A Beluga Shipping informou que não sentiu os efeitos da crise do ano passado devido à grande gama de projetos de infraestrutura puxada por contratos a longo prazo...


Clipping - Marítimo
Setor heavylift não sofreu efeitos da crise
12/07/2010
A Beluga Shipping informou que não sentiu os efeitos da crise do ano passado devido à grande gama de projetos de infraestrutura puxada por contratos a longo prazo.

O presidente e chefe-executivo da empresa com sede em Bremen, Niels Stolberg, descreveu o segmento de cargas superpesadas como "um nicho dentro de outro nicho" que não sofreu os mesmos efeitos negativos durante a recessão econômica.

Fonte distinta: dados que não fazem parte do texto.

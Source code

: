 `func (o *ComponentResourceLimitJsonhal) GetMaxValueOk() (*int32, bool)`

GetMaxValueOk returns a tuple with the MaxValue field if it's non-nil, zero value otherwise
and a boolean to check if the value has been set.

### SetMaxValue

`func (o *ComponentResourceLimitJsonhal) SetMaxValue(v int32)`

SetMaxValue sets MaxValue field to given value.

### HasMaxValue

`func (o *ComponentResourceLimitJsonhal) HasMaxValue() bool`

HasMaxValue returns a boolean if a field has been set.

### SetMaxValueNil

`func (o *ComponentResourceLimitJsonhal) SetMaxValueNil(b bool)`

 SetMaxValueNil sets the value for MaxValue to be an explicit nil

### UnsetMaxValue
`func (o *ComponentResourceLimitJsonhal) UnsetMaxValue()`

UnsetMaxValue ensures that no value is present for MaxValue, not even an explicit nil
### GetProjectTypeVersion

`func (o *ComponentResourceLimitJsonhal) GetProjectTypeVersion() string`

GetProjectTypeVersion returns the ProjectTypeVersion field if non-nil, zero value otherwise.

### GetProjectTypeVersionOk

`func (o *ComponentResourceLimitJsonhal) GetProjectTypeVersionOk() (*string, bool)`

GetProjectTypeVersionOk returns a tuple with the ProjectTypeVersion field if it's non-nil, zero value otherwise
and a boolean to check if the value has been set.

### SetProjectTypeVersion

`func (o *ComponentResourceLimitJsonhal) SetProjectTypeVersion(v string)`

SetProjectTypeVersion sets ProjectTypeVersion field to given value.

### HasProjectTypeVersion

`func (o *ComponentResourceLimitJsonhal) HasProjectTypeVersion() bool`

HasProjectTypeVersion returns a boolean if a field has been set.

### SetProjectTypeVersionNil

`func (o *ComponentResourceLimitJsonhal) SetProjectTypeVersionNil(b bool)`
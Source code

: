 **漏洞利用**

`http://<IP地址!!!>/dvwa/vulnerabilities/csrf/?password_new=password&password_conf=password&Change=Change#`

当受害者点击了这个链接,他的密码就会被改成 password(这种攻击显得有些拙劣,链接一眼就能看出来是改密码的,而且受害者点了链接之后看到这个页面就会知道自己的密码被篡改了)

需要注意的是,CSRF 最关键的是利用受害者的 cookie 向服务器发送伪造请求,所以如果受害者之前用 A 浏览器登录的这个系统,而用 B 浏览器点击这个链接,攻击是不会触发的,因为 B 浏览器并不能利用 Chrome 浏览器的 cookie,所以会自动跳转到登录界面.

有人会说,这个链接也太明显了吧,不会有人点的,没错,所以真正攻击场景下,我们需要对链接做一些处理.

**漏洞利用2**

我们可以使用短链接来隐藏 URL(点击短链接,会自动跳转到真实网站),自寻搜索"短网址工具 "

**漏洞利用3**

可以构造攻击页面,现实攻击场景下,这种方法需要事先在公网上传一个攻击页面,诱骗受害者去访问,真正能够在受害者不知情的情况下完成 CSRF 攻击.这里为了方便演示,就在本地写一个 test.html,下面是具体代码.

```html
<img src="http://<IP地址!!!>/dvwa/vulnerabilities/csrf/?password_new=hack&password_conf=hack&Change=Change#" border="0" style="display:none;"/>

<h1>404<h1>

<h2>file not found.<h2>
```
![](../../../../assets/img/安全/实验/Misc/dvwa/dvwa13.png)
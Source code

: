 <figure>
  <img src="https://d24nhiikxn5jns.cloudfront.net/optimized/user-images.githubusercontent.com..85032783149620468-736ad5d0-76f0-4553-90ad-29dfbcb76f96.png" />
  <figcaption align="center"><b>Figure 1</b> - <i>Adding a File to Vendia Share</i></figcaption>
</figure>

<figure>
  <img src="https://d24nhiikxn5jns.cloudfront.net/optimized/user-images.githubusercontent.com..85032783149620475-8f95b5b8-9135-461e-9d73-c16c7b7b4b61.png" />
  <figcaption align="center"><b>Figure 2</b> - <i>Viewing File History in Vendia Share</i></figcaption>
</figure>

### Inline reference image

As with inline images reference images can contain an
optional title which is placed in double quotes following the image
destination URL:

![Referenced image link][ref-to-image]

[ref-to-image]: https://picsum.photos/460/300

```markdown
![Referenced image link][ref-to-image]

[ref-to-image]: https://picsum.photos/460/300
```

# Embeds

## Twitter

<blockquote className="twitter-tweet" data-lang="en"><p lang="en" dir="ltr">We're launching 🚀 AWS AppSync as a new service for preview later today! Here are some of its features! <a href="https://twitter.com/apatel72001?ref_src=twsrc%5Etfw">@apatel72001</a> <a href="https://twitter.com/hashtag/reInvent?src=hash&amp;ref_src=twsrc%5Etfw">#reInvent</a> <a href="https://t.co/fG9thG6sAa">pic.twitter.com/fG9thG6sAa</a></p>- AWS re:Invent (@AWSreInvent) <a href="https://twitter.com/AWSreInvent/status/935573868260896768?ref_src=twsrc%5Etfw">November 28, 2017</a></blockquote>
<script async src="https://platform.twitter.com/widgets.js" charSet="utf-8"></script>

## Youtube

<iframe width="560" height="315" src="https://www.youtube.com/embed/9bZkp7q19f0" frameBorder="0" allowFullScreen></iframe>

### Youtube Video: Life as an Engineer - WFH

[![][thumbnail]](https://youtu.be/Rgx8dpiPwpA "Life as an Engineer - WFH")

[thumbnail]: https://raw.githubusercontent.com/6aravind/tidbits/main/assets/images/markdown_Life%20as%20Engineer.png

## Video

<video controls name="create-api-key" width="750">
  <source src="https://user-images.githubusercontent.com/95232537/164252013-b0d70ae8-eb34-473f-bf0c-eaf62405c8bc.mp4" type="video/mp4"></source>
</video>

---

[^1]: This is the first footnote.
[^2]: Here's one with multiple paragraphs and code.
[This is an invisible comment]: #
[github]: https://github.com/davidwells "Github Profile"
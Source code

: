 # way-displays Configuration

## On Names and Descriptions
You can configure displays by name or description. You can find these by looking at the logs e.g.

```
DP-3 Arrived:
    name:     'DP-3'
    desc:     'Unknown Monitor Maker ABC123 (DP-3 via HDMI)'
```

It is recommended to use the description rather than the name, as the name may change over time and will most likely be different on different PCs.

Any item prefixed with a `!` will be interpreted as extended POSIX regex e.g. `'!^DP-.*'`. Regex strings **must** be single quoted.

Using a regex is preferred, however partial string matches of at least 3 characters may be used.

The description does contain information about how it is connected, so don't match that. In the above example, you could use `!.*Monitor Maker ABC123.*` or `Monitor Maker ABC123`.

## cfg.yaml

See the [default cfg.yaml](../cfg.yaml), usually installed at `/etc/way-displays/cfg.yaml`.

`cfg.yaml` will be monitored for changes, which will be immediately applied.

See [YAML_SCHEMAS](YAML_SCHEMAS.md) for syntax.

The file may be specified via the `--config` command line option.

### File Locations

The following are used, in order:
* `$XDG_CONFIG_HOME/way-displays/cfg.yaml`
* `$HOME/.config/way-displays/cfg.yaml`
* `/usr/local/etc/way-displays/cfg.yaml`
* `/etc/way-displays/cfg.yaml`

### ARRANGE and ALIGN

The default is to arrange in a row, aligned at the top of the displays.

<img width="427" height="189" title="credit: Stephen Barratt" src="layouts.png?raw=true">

"De acordo com o Institute of Shipping Economics and Logistics, o segmento de cargas superpesadas será estável para os próximos 10 anos ou mais além", afirmou o executivo. "Fomos afetados apenas um pouco pela queda maciça no segmento abaixo de 200 toneladas para carga geral e granéis, com taxas caindo entre 30% e 50% em comparação a 2008. Mas o segmento entre 350 e 400 toneladas cresceu cerca de 20% no ano passado.

Os principais negócios da companhia mantiveram-se seguros; de acordo com o executivo, o setor de 600 toneladas a 1.000 toneladas conseguiu valores relativamente estáveis, assim como o segmento entre 1.000 toneladas e 1.400 toneladas.

"Isso é possível porque os projetos de energia e infraestrutura baseiam-se em investimentos de longo prazo - geralmente fechados por governos ou corporações globais - apoiadas por financiamento garantido", afirma Stolberg.

A frota de navios do armador transporta globalmente desde turbinas eólicas até caminhões basculantes pesando 110 toneladas nominais. Até o final do primeiro trimestre deste ano, cinco navios foram entregues dos 16 encomendados de uma série de embarcações multipropósito equipadas com gruas com capacidade combinada de içamento para 1.400 toneladas.

De acordo com Stolberg, a Beluga tem planos de estabilizar a frota especializada em 75 unidades, mantendo o programa de novas construções e venda de navios mais antigos. O executivo afirma que a construção de novas unidades é necessária para atender as indústrias de petróleo e gás que estão criando nova demanda para "setores superpesados".